Jenkins on AWS - Best practices

March 10, 2020

I’ve had some experience in this realm for a while now, but I’m having a little trouble with one issue in particular. Before I divulge, I’ll present my thoughts on best practice and and what I’ve been able to implement:

  • Terraform everything (in accordance to terragrunt’s “style guide” i.e. organization)

  • THIS IS A BIG ONE: for the jenkins master task, make sure to use the following args to make sure jenkins jobs aren’t super slow as hell to start:

-Djava.awt.headless=true -Dhudson.slaves.NodeProvisioner.initialDelay=0 -Dhudson.slaves.NodeProvisioner.MARGIN=50 -Dhudson.slaves.NodeProvisioner.MARGIN0=0.85

THIS IS A GAME CHANGER (more-so on k8s clusters when the ecs plugin isn’t used… hint, it’s shit).

  • Create an EFS (in a separate terraform module) and mount it to the jenkins ECS cluster at /var/jenkins_home. Makes jenkins much more reliable through outages and easier to upgrade.

  • Run a logging agent (via docker container) like logspout or newrelic or whatever IN USER_DATA and not as a task - that way you get logs if there are issues during user_data/cloud_init… this I’m actually not sure about. Running a container outside the context of an ECS task means the ECS agent can’t really track it and allocate mem/cpu properly… but it does help with user_data triage.

  • Use pipelines and git plugins to drive jobs. All jenkins jobs should be in source control!

  • Make sure you setup docker cleanup jobs on DAY 1! If you hace limited access to your cluster and you run out of disk due to docker cache, networks, volumes, etc… you’re screwed till the admin ssh’s in and runs a prune. Get a docker system prune going or the equivalent for each docker resource with appropriate filters… i.e. filter for anything older than a few days and is dangling.

  • Use Jenkins Global Libraries to make Jenkinsfiles cleaner (I always just use vars instead of groovy/java style packages because it’s easier and less ugly)

  • Jenkinsfiles should mostly call other bash files, make files, python scripts to generate and load prop files, etc. The less logic you put in a Jenkinsfile (which is just modified groovy) the better. String interpolation, among other things, is a fuckery that we don’t have time to triage.

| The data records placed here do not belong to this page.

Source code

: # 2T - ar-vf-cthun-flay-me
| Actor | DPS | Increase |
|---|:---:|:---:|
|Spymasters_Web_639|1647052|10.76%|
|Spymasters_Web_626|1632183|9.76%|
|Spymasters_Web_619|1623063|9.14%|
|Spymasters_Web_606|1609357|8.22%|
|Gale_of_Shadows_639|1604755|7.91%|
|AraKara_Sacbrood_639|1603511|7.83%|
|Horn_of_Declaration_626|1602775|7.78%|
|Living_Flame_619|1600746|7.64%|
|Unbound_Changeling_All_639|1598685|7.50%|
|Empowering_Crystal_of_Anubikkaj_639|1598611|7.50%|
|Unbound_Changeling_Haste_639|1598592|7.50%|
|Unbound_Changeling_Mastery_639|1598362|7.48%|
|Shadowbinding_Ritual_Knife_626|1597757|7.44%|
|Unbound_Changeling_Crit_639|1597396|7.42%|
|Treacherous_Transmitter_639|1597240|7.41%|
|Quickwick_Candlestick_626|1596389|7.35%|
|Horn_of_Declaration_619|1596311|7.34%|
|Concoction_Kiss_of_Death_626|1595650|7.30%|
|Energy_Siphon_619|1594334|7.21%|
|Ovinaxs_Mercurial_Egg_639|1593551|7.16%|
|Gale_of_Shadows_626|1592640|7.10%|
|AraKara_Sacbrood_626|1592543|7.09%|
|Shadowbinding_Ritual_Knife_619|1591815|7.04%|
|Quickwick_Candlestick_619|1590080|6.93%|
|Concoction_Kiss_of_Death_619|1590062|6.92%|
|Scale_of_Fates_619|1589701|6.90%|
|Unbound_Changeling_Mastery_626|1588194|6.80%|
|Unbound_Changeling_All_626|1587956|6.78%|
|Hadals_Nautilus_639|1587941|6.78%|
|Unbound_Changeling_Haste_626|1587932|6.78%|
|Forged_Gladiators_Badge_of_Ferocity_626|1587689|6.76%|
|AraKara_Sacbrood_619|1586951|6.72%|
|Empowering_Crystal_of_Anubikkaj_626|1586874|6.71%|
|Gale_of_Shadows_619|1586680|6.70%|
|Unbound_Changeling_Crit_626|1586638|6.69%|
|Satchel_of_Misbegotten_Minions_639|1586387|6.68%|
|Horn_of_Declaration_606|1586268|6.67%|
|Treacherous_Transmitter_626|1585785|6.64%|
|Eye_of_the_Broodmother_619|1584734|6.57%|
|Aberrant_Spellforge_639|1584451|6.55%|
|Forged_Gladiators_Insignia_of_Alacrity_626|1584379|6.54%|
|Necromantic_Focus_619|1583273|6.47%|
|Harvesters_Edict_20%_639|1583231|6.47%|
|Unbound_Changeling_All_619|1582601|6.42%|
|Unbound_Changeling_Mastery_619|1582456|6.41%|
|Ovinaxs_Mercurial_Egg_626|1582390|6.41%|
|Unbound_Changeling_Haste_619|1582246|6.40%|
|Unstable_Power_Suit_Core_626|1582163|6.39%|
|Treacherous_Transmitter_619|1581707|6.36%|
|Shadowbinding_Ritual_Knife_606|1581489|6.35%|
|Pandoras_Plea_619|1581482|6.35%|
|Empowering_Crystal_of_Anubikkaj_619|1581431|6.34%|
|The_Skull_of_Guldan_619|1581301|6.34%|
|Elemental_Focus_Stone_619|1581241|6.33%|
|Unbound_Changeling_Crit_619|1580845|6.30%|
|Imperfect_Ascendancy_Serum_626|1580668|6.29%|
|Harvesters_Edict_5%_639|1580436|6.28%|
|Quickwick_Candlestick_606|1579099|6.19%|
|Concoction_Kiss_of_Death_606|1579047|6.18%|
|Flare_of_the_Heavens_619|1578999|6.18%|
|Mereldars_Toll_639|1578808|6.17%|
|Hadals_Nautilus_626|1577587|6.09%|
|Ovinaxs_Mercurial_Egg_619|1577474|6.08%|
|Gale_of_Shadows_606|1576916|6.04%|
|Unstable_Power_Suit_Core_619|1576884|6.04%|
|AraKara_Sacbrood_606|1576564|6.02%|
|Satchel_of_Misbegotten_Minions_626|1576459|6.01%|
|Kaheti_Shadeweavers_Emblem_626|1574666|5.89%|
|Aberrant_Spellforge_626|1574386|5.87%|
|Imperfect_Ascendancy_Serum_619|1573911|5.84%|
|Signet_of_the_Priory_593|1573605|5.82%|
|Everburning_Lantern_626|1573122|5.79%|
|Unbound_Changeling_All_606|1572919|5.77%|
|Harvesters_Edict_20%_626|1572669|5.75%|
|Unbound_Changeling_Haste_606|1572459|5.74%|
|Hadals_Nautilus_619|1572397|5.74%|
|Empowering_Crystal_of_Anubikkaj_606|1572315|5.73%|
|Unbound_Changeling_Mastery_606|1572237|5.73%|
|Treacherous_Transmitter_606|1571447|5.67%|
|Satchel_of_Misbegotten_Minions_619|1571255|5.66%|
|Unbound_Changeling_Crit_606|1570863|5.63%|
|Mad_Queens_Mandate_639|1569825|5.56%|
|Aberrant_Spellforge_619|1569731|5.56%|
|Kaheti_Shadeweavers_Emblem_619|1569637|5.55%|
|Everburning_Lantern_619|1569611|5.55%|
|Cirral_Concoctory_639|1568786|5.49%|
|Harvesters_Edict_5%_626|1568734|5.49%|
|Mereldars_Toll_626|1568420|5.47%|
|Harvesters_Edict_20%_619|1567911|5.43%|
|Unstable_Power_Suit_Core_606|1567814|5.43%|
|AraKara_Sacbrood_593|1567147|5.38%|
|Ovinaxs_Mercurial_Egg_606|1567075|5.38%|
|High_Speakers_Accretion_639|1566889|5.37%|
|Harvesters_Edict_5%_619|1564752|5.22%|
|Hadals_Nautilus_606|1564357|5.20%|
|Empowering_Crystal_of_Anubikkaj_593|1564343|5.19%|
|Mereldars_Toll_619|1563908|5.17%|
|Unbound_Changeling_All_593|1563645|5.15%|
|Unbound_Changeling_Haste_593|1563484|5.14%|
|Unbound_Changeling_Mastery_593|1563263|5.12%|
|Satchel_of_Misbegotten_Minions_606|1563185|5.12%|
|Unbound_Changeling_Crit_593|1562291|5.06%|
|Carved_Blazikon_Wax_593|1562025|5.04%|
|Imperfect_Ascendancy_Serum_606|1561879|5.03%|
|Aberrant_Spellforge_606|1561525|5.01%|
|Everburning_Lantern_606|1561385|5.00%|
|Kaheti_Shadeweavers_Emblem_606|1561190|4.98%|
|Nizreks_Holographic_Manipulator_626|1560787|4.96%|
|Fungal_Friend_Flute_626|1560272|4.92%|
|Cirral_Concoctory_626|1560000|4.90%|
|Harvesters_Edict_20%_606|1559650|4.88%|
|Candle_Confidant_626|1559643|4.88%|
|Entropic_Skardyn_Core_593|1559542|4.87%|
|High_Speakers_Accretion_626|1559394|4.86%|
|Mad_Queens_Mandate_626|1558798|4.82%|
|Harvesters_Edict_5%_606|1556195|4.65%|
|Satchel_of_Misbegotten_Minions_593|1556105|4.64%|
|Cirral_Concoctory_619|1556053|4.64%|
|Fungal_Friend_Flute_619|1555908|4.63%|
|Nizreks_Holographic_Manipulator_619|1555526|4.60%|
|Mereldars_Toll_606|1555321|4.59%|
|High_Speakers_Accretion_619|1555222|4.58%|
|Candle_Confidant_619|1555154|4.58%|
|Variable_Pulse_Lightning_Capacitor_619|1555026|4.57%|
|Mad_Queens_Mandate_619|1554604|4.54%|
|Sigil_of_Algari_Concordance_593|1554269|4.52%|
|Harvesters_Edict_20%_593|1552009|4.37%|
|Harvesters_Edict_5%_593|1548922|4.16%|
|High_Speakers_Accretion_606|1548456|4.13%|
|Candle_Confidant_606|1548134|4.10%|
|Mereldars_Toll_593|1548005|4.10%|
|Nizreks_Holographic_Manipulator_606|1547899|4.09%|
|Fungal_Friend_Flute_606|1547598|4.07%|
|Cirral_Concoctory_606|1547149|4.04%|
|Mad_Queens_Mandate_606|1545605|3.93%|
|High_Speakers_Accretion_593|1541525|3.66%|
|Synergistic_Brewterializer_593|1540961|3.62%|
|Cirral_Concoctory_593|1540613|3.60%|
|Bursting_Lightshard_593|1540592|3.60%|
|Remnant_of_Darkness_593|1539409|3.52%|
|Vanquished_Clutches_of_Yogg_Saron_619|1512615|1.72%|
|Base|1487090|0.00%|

  • (out-of-scope) Move to using k8s/EKS instead of ECS asap because the ECS plugin for jenkins is absolute shit and it doesn’t use priority correctly (sorry whoever developed it and… oh wait abandoned it and hasn’t merged anything for years… for for real it’s cool, just give admin to someone else).

  • (cultural) Stop calling them slaves. “Hey @eng, we’re rotating slaves due to some cache issues. If you have been affected by race conditions in that past, our new update and slave rotation should fix that. Our update may have killed your job that was running on an old slave, just wait a few and the new slaves will be ready” <—This just doesn’t look good.

Run your agents in a different cluster/ASG

  • Run the Jenkins agent at least as a different user than the controller if you’re running on the same server. They should have different levels of permissions.

  • Someone laid it out on another comment, but create both users, put them in the docker group, give them different home directories, and never run as root.

  • Also, if you put your agents in a separate ECS cluster and a different ASG, you can automatically prune and clean up your unneeded build artifacts during the natural course of scaling.

You will need to run the agent as privileged

  • Unless you don’t want to build docker images or invoke new processes within the agent.

  • Mount the hosts home directory and docker sock, and on the host create cgroups for net_cls, systemd… And I can’t remember the others. Basically, Jenkins agents will need to create new processes, so they must have extended access to the host. They need to be able to create and manage their processes. And to do that those cgroups need to exist. There like 5 of them, and I can’t remember what they are since I threw them in an ansible task and forgot about it.

Snapshot the master nightly

  • There is a way on the AWS console to set up nightly snapshots of an EBS volume. Make sure the master home volume is on its own EBS and backed up nightly.

  • You will need that snapshot if you want to move to a new AZ or region. Just spin up a new home volumes from snapshot, mount, and go.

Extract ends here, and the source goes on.